Divergent

Shailene Woodley and Theo James star in the adaptation of Veronica Roth’s YA novel.

“I’d like to think there’s more to a person than just one thing.” That’s a line spoken by Shailene Woodley in the indie romance “The Spectacular Now.” Now Woodley stars in “Divergent,” in which that line has been blown up into a complex metaphor and the crux of everything that happens in this dystopian sci-fi action movie based on Veronica Roth’s popular YA novel.

It’s a strong idea, but a shaky premise. “Divergent” is so devoted to the notion that an individual can have multiple personality traits, whether in its plot, dialogue or narrative fabric, it smacks as a largely strained story telling device rather than part of a fleshed out idea or story universe.

That may be a swipe at Roth’s novel more so than the film, but it would matter less if the direction by Neil Burger (“Limitless”) took a lesson from Roth and likewise displayed an individual style and personality. Evan Daugherty and Vanessa Taylor’s script is too faithful to its source material to distinguish itself in the way that its peer “The Hunger Games” has.

Selfless, Peaceful, Honest, Brave and Intelligent: these are the five personality traits that define each of the color-coded “factions” that make up the future-state dystopia of Chicago. They’ve been put in place to keep the peace after war has ravaged the city and a wall has been erected around the vanished Lake Michigan to protect from unspecified threats.

When teenagers come of age, they’re put through a hallucinatory aptitude test designed to place them into one of the five factions. And while most choose the faction they were born into, some are told to take a different path and are forced to leave their home and their family forever.

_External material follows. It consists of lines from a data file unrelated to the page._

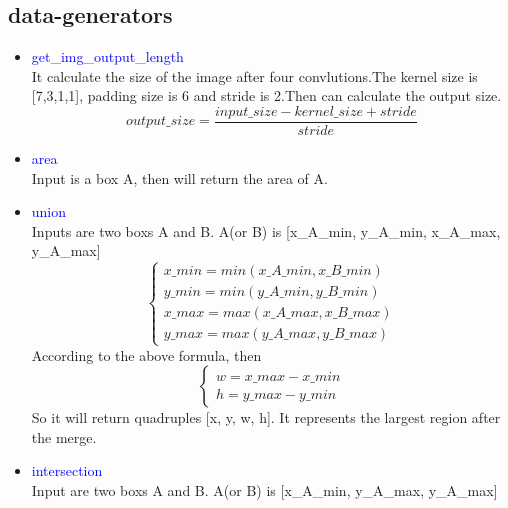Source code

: \documentclass[UTF8,a4paper,11pt]{ctexart}
\begin{document}
    \subsection{data-generators} 
        \begin{itemize}
            \item {\textcolor{blue}{get\_img\_output\_length}} \\
            It calculate the size of the image after four convlutions.The kernel size is [7,3,1,1], padding size is 6 and stride is 2.Then can calculate the output size.
                \begin{equation}
                    output\_size = \frac{input\_size - kernel\_size + stride }{stride}
                \end{equation}
            \item {\textcolor{blue}{area}} \\
            Input is a box A, then will return the area of A.
            \item {\textcolor{blue}{union}} \\
            Inputs are two boxs A and B. A(or B) is [x\_A\_min, y\_A\_min, x\_A\_max, y\_A\_max] 
            \begin{equation}
                \begin{cases}
                    x\_min = min(x\_A\_min, x\_B\_min) \\
                    y\_min = min(y\_A\_min, y\_B\_min) \\
                    x\_max = max(x\_A\_max, x\_B\_max) \\
                    y\_max = max(y\_A\_max, y\_B\_max)
                \end{cases}
            \end{equation}
            According to the above formula, then
            \begin{equation}
                \begin{cases}
                    w = x\_max - x\_min \\
                    h = y\_max - y\_min
                \end{cases}
            \end{equation}
            So it will return quadruples [x, y, w, h]. It represents the largest region after the merge.
            \item {\textcolor{blue}{intersection}} \\
            Input are two boxs A and B. A(or B) is [x\_A\_min, y\_A\_max, y\_A\_max]

\end{itemize}
\end{document}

Such is the dilemma of Beatrice Prior (Woodley), who can’t decide where she belongs and is scared of what the test might tell her, perhaps that she’s “Factionless,” who are depicted as shiftless, homeless bums. When it reveals she’s selfless, brave and intelligent, her proctor explains that she’s Divergent. Divergents are deemed “a threat to the system.” They can’t be classified or controlled among the government’s strict parameters and need to be eradicated.

Beatrice dons the new name Tris and joins Dauntless, the faction aligned with bravery, policing the city and being a bunch of meathead bros. Their initiation rituals are a mix of military boot camp and frat boy hazing amounting to, “Don’t think, just do it; you want to be a Dauntless, don’t you?”

She slowly rises in the ranks of the Dauntless, uses her Divergent intuition to overcome simulated challenges and falls in love with her squad leader Four (Theo James). Together they uncover a plot to eradicate all Divergents, mind control the citizens and overthrow the government.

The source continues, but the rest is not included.